2. ISSUE-WISE DETAILED ANALYSIS
Issue (i): Sustainability of reassessment based on INSIGHT portal information (alleged "borrowed satisfaction" / non-application of mind)
Legal framework (as discussed): The Court examined reassessment as carried out under section 147 read with the faceless assessment scheme provisions (section 144B), in the context of the reasons and material relied upon for reopening.

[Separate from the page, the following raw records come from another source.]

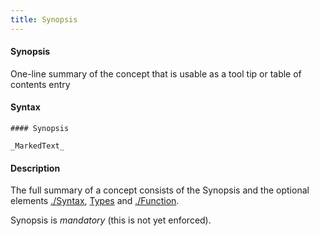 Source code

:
 ```yaml
---
title: Synopsis
---
```


#### Synopsis

One-line summary of the concept that is usable as a tool tip or table of contents entry

#### Syntax

```
#### Synopsis

_MarkedText_
```

#### Description

The full summary of a concept consists of the Synopsis and the optional elements
[./Syntax](../../../Tutor/Concept/Syntax/index.md), [Types](../../../Tutor/Concept/Types/index.md) and [./Function](../../../Tutor/Concept/Function/index.md).

Synopsis is *mandatory* (this is not yet enforced).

Interpretation and reasoning: The Court found that the reassessment was founded "solely" on information received from the INSIGHT portal. It held that there was no further enquiry by the Assessing Officer and no bringing on record of any additional facts, details, or positive material contradicting the assessee's claim. The Court further noted that the purchases of the underlying shares in earlier years had been accepted by the Revenue without adverse inference, and yet no material was shown at reopening/assessment stage demonstrating how those purchases were connected to the alleged operators or alleged arrangement.
Conclusion: The Court accepted the challenge to reopening on the ground of non-application of mind/unsupported reasons and sustained the assessee's grounds on this aspect, leading to quashing of the impugned additions.
Issue (ii): Addition under section 68 on alleged bogus long-term capital gains from listed share sales
Legal framework (as discussed): The Court addressed the addition made under section 68 in respect of long-term capital gains claimed as exempt, examining whether the assessment record contained material to dislodge the assessee's transaction evidence.
Interpretation and reasoning: The Court held that the Assessing Officer's conclusion of "bogus" capital gains was not supported by any specific adverse material brought against the assessee beyond INSIGHT portal information. It emphasized that the shares were sold on a recognised stock exchange through a SEBI-registered broker and that securities transaction tax was paid. The Court also found the reliance on SEBI proceedings misplaced because the SEBI enquiry period referred to by the Assessing Officer did not align with the assessee's sale period (the assessee's sales were much later). On these facts, the Court concluded that the assessment failed to establish any concrete contrary evidence to treat the reported gains as unexplained under section 68.
Conclusion: The Court held the section 68 addition unsustainable on the facts and reasoning recorded and quashed the addition on long-term capital gains.
Issue (iii): Addition under section 69C towards alleged commission for arranging bogus gains
Legal framework (as discussed): The Court considered the section 69C addition as an ancillary consequence of the allegation that the gains were bogus and had been facilitated through commission.
Interpretation and reasoning: Since the Court found that the primary premise of bogus long-term capital gains was not supported by positive material and the section 68 addition could not stand, the estimated/ad-hoc commission addition at 5% necessarily lacked foundation.
Conclusion: The Court quashed the section 69C commission addition along with the principal addition.
Additional decisive observation impacting the outcome: The Court found that the first appellate order reflected lack of independent rational consideration of the facts and appeared to proceed on unrelated factual premises, reinforcing the need to interfere and grant relief.